No prior consent for damaging silver mine, say Xinka people.

By Quelvin Jiménez 4 Jun 2018 | TheTyee.ca

Quelvin Jiménez is an Indigenous Xinka lawyer representing the Xinka Parliament in a lawsuit that resulted in the provisional suspension of Tahoe Resources’ Escobal silver mine in southeastern Guatemala.

Tahoe Resources is a Canadian mining company with its head office in Reno, Nevada. It operates in southeastern Guatemala where my people and I — the Xinka — live, together with non-Indigenous communities.

Our principal economic activities are agriculturally-based, including coffee farming. Since Tahoe bought the Escobal silver project in 2010, it has tried to undermine our Indigenous identity and numerous local referenda on mining. The company also pressured the Guatemalan state to militarize the area in order to impose the mine.

Tahoe’s presence has provoked violence in the region, including an attack by private security guards against peaceful protesters, which landed the company in British Columbia courts where a case is proceeding for negligence and battery.

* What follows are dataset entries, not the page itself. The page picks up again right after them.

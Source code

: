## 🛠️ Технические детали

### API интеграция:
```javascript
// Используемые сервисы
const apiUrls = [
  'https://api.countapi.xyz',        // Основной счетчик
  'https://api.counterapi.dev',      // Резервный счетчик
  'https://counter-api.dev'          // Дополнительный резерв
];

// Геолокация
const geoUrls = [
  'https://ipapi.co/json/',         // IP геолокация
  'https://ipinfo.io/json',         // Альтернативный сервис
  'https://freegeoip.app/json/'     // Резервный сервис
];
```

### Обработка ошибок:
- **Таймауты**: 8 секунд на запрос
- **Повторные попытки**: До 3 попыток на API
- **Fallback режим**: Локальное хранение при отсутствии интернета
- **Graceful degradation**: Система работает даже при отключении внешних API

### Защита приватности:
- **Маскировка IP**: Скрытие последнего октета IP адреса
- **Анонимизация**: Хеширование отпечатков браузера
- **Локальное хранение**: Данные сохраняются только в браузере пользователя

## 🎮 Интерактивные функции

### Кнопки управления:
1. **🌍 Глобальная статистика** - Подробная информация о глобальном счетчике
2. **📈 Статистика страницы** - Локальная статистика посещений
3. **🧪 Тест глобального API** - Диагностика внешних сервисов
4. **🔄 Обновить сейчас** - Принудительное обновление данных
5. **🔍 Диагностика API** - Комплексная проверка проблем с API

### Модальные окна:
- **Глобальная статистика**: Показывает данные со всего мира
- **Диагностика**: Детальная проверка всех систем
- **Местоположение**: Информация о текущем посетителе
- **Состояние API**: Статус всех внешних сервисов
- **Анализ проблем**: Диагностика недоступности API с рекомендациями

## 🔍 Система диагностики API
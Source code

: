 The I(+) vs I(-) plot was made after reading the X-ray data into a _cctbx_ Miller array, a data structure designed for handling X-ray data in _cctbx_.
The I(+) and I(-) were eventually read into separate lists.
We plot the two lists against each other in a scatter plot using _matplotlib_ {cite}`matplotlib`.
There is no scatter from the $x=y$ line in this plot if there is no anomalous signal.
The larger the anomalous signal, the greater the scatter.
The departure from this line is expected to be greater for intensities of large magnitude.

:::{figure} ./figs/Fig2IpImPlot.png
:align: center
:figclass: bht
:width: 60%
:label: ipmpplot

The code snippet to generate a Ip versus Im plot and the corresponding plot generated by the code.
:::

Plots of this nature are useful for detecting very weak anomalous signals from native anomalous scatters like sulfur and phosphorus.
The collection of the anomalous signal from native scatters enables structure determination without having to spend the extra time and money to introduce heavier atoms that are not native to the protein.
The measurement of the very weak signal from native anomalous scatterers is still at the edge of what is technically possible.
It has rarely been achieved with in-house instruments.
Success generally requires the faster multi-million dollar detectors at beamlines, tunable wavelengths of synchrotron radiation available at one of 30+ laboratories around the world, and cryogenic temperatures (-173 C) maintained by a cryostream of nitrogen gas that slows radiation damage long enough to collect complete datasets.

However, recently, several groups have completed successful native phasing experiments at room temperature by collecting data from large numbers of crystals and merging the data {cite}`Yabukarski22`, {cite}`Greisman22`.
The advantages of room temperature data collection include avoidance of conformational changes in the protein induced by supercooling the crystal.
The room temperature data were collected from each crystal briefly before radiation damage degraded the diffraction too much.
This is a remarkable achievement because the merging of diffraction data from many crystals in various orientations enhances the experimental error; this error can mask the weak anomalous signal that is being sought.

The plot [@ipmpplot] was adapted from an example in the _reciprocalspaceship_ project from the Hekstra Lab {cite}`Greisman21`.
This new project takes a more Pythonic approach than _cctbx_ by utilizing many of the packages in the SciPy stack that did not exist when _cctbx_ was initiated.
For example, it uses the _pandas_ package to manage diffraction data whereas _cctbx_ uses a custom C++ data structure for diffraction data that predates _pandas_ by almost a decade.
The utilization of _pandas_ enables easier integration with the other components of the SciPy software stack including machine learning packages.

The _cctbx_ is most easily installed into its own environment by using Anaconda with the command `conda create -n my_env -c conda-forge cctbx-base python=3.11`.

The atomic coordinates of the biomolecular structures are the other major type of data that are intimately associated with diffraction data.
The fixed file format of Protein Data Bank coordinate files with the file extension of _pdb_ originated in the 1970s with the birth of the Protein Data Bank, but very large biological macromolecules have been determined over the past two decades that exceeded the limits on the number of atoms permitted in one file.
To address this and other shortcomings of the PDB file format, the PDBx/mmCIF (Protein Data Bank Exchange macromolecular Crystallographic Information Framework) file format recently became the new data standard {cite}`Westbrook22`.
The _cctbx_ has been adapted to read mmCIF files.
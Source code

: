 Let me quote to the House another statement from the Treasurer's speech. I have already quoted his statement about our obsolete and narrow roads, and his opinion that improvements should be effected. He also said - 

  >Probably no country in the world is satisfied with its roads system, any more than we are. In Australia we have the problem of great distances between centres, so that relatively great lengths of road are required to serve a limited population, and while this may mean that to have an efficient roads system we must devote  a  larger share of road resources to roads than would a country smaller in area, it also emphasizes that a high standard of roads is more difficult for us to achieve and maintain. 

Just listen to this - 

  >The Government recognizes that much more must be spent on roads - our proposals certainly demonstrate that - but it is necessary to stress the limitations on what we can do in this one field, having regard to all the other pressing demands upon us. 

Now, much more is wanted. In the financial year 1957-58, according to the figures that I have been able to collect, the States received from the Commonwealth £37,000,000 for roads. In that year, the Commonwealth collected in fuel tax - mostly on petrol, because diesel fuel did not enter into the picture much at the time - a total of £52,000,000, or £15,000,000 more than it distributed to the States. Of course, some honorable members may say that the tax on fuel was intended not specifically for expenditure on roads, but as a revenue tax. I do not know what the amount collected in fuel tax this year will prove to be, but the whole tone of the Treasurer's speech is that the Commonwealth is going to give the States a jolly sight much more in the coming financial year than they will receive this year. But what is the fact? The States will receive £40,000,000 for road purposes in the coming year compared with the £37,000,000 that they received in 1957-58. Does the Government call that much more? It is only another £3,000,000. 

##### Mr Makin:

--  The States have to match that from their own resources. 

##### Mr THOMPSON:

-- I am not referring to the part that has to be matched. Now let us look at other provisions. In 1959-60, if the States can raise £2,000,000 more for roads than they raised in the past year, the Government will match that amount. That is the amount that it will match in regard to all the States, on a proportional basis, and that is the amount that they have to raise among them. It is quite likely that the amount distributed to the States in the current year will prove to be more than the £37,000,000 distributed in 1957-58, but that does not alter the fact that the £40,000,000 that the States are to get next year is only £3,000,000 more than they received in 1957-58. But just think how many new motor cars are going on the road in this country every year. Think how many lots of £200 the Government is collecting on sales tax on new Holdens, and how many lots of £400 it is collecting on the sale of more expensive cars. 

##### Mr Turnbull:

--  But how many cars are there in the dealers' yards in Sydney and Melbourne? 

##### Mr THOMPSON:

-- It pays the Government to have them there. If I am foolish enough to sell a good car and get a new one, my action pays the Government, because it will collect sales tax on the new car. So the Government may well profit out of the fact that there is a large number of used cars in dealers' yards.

Investors and shareholders, as well as Canadian and U.S. officials who the company has lobbied, should not be misled by statements that call us “anti-development” or “outsiders.” These misrepresent and obscure the broad opposition to the company’s operations as tens of thousands of people have democratically expressed opposition to mining activities in numerous local votes organized by municipal and village authorities, as well as during peaceful protests outside the U.S. and Canadian embassies and in front of the company’s office in Guatemala. Indigenous and non-Indigenous communities in the area of influence of Tahoe’s project are convinced that mining is not an appropriate activity for our territory — and that this should be our decision to make.

It is for this reason that, since June 7, 2017, citizens of six municipalities surrounding the Escobal mine have maintained a peaceful protest on private property along the main access road, preventing only mine-related traffic from passing. Tahoe calls us “outsiders” because we do not all come from the same town. This distorts the fact that discontent with Tahoe’s operations is region-wide and more organized than the company likes to let on.

One month after the protest began, in July 2017, the Guatemalan Supreme Court ordered the suspension of operations at Tahoe’s mine in response to a suit filed against the Ministry of Energy and Mines for not having obtained the prior consent of the Xinka Indigenous population. It also found that we, the Xinka people, were discriminated against when the company and the government negated our existence and treated us as through we were invisible.

Only now, after losing millions of dollars, has Tahoe indicated that it will develop an Indigenous Peoples’ Policy. But, even if this policy were in line with international law and fully binding, it is too little, too late.

This lawsuit confirms what we have been saying since 2010 — Tahoe does not have social license to operate in the region. Neither the government nor the company consulted with us, much less received our consent. To the contrary, since the beginning of the project Tahoe has tried to deny our right to decide and express ourselves by bringing legal challenges against local referenda on mining.

Meanwhile, people working to organize the votes were slapped with unsubstantiated criminal charges. The sustained, regional opposition, as evidenced by the 24/7 protest camp in Casillas and in front of the Constitutional Court, are clear: Indigenous Xinka and campesino communities in Santa Rosa, Jalapa and Jutiapa do not want any mining projects in the region. We are not outsiders: we were here before Tahoe arrived, and we will be here after it leaves.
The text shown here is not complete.